0

By Jessica Hawkey, Managing Director at redAcademy

In 2025, the World Economic Forum’s Future of Jobs report underscored the value of skills in the new employment economy. An economy that’s driven by technology, data and AI and expected to displace upwards of 92 million jobs. Of course, it’s also expected to create 170 million more, but where do these new roles come from? And what are employers looking for when it comes to filling them?

RELATED: Bridging the tech talent gap: redAcademy partners with Flash Group

Since 2024, skills-based hiring has become a definitive trend with up to 52% of companies not requiring that candidates have a formal education in their job specifications.  The Indeed survey also found that companies mentioning college degrees have dropped across 87% of industries.

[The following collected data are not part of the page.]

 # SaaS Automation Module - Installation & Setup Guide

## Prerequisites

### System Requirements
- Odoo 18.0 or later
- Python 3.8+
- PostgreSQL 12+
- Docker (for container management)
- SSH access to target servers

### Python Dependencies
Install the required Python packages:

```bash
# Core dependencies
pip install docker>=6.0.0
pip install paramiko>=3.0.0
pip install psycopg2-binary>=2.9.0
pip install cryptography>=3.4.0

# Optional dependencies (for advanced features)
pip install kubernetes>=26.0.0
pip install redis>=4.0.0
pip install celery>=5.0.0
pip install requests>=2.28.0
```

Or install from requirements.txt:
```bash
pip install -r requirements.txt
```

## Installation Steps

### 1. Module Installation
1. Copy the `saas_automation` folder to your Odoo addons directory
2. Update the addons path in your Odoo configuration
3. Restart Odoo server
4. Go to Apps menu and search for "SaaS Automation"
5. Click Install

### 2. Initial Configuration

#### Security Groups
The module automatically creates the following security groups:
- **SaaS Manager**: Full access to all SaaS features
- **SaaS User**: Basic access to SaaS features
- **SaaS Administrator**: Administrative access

Skills Deficit Emerges as Key Barrier to Next-Gen Technology and Business Transformation

According to the World Economic Forum’s report, companies in South Africa (more than 60%), have identified skills as a core challenge, inhibiting their ability to benefit from next-generation technologies and business transformation.

As a result, 34% are removing the need for a degree as a requirement of employment so pathways to career development are easier and more accessible. This is accompanied by upskilling and skills development programmes designed to create a talent pool built on cognitive skills and capabilities.

ADVERTISEMENT

And yet, even though degrees are becoming less central to employment, the expectations placed on early-career employees have increased. With so many entry-level tasks now handled by automation, juniors are no longer hired to learn by doing the basics, they are hired with the intention of having them contribute from the outset.

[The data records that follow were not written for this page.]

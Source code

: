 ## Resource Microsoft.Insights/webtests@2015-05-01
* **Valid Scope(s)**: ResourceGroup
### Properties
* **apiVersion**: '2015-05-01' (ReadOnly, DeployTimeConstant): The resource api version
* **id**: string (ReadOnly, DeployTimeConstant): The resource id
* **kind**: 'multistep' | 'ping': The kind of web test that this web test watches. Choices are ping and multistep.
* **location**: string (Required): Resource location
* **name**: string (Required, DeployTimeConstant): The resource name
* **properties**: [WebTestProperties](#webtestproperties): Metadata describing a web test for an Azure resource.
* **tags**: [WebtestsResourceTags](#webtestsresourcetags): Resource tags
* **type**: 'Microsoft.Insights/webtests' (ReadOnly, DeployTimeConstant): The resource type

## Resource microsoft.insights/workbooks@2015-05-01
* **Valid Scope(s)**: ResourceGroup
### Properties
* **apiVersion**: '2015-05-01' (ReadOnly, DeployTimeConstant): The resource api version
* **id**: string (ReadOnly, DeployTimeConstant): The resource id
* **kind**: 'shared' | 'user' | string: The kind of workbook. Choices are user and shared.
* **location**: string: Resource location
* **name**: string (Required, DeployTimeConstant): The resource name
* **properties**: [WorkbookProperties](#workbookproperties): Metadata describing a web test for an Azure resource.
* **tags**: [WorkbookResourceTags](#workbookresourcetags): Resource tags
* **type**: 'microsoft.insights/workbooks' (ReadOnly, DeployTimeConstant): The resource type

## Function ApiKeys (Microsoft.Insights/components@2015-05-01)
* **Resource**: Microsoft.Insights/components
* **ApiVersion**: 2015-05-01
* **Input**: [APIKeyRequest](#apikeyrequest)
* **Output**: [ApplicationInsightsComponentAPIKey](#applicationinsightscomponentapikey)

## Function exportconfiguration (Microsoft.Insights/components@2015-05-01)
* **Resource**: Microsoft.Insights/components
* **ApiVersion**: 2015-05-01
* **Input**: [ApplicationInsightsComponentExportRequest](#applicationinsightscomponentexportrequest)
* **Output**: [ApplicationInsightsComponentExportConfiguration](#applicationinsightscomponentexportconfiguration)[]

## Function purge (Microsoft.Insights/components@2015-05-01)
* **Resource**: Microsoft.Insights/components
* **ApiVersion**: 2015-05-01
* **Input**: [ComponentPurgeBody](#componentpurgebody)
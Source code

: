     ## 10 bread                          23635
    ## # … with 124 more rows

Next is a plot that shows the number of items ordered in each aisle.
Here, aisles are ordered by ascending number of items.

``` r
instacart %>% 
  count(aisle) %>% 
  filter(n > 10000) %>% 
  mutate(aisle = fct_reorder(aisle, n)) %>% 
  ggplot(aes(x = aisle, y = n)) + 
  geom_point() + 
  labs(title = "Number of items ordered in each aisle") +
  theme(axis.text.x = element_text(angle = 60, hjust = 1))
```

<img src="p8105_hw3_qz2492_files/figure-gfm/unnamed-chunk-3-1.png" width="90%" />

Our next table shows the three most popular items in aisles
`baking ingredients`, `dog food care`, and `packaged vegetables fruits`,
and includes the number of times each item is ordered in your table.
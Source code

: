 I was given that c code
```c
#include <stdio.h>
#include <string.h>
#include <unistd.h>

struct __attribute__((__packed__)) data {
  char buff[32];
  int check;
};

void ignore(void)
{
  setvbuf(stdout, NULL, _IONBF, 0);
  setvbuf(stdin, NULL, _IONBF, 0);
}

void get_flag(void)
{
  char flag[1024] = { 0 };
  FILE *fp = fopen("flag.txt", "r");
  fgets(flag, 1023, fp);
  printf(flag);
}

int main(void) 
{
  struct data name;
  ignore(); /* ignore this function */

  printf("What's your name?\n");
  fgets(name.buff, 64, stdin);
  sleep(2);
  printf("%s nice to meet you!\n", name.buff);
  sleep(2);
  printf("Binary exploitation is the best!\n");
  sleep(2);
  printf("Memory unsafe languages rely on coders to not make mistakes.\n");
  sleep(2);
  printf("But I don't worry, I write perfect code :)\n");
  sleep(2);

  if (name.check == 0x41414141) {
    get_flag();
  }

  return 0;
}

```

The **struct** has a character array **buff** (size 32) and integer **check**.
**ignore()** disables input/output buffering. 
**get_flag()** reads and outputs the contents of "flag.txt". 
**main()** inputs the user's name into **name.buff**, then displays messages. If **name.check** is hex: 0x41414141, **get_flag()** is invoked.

This means they need to learn how to work without perfect information, manage competing deadlines and communicate effectively in a team. They also need to know how to apply judgement when nobody is available to provide step-by-step instructions.

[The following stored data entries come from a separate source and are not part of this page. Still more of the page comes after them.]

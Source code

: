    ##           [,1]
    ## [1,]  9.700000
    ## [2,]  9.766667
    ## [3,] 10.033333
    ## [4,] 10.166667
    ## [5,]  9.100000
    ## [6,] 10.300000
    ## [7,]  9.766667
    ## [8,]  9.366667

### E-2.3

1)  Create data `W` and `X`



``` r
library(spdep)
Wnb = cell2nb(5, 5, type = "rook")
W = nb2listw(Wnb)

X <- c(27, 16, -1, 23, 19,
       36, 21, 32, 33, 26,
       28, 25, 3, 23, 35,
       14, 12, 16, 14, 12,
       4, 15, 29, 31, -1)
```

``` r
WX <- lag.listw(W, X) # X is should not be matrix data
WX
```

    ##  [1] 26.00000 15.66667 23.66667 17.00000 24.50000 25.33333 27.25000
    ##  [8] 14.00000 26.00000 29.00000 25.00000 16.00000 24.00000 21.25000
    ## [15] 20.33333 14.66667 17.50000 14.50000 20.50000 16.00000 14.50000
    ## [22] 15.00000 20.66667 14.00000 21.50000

Why Crucial Cognitive Skills—Adaptation, Prioritization, Ownership—Are Forged in Practice, Not Taught

These cognitive skills are rarely taught. The ability to adapt, prioritise, clarify and take ownership typically developed through practice, especially in environments where expectations are high.

Employers are focusing on what a candidate has done and not just on what they’ve studied because they need people who can step into their roles and get their hands dirty from day one. This is also why integration models, where learners work inside delivery teams with defined outputs, are becoming more influential than legacy internship structures.

This integration works because it demands actual input from learners and doesn’t treat them like they’re passengers. In a technical environment, for example, these learners are expected to complete tickets, meet standards, present outcomes and take feedback from real managers and technical leads while still in an internship role.

ADVERTISEMENT

Practical Skills Assessment: A More Accurate Gauge of Ability Than Traditional Qualifications

Employers can see these learners working through complexity and engaging with feedback in a real setting and it allows them to evaluate individuals based on how they work and improve over time. It’s a more realistic view of a learner’s real skillsets than traditional qualifications and routes to employment.

The value extends to those learners who take a different route to their careers. They can confidently answer questions around their understanding of the role and what’s expected of them. They know if they are capable of moving independently, how they handle accountability, and what it’s like to work to tight deadlines.

It’s a value proposition that also supports learners at a time when AI is accelerating the rate of career and opportunity change. It is reducing the space for passive contributions with tools that can generate summaries, test code, flag errors and automate basic processes.

Juniors don’t have a lot of room left to find their niche or prove their value. Which explains the change in company approaches to skills development and hiring. They’re under pressure to hire people who can deliver immediately and can’t afford long onboarding curves or high turnover at the junior level. And many have found that traditional graduate pipelines often fail to produce work-ready candidates.

Corporate Investment Pivots from Generic Training to Targeted, High-Impact Programs

Hawkey

The result is that companies are moving their investment away from generic programmes towards more structured, performance-linked alternatives that give them access to candidates who have already built their skills on strong cognitive foundations. Who have already been exposed to the tools and environments they will be expected to navigate in the working environment.

In the end, cognitive capability has become a litmus test for candidate hiring and is invaluable as a demonstrated, tested and recognised skill that ensures young learners are easily integrated into real teams from the outset. It saves time and money, and learners enter the workforce with more confidence.